Start of Block
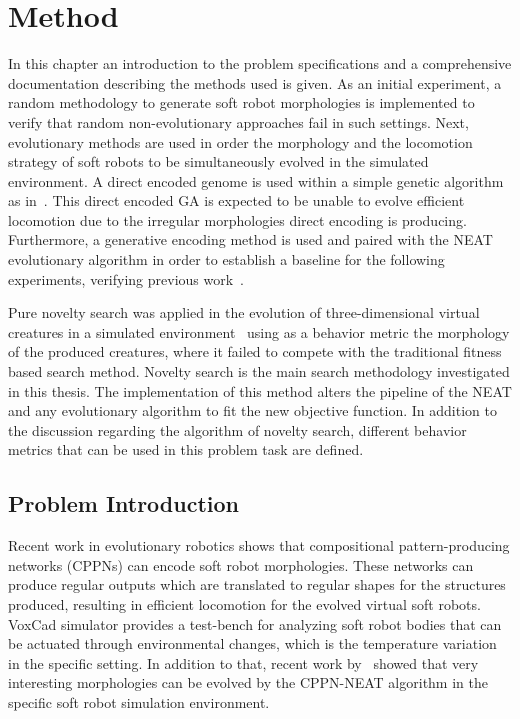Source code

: 
\chapter{Method} %

\label{Method} %



In this chapter an introduction to the problem specifications and a comprehensive documentation describing the methods used is given. As an initial experiment, a random methodology to generate soft robot morphologies is implemented to verify that random non-evolutionary approaches fail in such settings. Next, evolutionary methods are used in order the morphology and the locomotion strategy of soft robots to be simultaneously evolved in the simulated environment. A direct encoded genome is used within a simple genetic algorithm as in~\citep{cheney2013unshackling}. This direct encoded GA is expected to be unable to evolve efficient locomotion due to the irregular morphologies direct encoding is producing. Furthermore, a generative encoding method is used and paired with the NEAT evolutionary algorithm in order to establish a baseline for the following experiments, verifying previous work~\citep{cheney2013unshackling}.

Pure novelty search was applied in the evolution of three-dimensional virtual creatures in a simulated environment~\citep{lehman2011evolving} using as a behavior metric the morphology of the produced creatures, where it failed to compete with the traditional fitness based search method. Novelty search is the main search methodology investigated in this thesis. The implementation of this method alters the pipeline of the NEAT and any evolutionary algorithm to fit the new objective function. In addition to the discussion regarding the algorithm of novelty search, different behavior metrics that can be used in this problem task are defined.



\section{Problem Introduction}
Recent work in evolutionary robotics shows that compositional pattern-producing networks (CPPNs) can encode soft robot morphologies. These networks can produce regular outputs which are translated to regular shapes for the structures produced, resulting in efficient locomotion for the evolved virtual soft robots. VoxCad simulator provides a test-bench for analyzing soft robot bodies that can be actuated through environmental changes, which is the temperature variation in the specific setting. In addition to that, recent work by~\citep{cheney2013unshackling} showed that very interesting morphologies can be evolved by the CPPN-NEAT algorithm in the specific soft robot simulation environment.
End of Block
▸ **TASK ITEM**
Reproduce every record word for word. The copy must contain no pictures.

▸ **TASK RESULT**
Source code

: 
\chapter{Method} %

\label{Method} %



In this chapter an introduction to the problem specifications and a comprehensive documentation describing the methods used is given. As an initial experiment, a random methodology to generate soft robot morphologies is implemented to verify that random non-evolutionary approaches fail in such settings. Next, evolutionary methods are used in order the morphology and the locomotion strategy of soft robots to be simultaneously evolved in the simulated environment. A direct encoded genome is used within a simple genetic algorithm as in~\citep{cheney2013unshackling}. This direct encoded GA is expected to be unable to evolve efficient locomotion due to the irregular morphologies direct encoding is producing. Furthermore, a generative encoding method is used and paired with the NEAT evolutionary algorithm in order to establish a baseline for the following experiments, verifying previous work~\citep{cheney2013unshackling}.

Pure novelty search was applied in the evolution of three-dimensional virtual creatures in a simulated environment~\citep{lehman2011evolving} using as a behavior metric the morphology of the produced creatures, where it failed to compete with the traditional fitness based search method. Novelty search is the main search methodology investigated in this thesis. The implementation of this method alters the pipeline of the NEAT and any evolutionary algorithm to fit the new objective function. In addition to the discussion regarding the algorithm of novelty search, different behavior metrics that can be used in this problem task are defined.



\section{Problem Introduction}
Recent work in evolutionary robotics shows that compositional pattern-producing networks (CPPNs) can encode soft robot morphologies. These networks can produce regular outputs which are translated to regular shapes for the structures produced, resulting in efficient locomotion for the evolved virtual soft robots. VoxCad simulator provides a test-bench for analyzing soft robot bodies that can be actuated through environmental changes, which is the temperature variation in the specific setting. In addition to that, recent work by~\citep{cheney2013unshackling} showed that very interesting morphologies can be evolved by the CPPN-NEAT algorithm in the specific soft robot simulation environment.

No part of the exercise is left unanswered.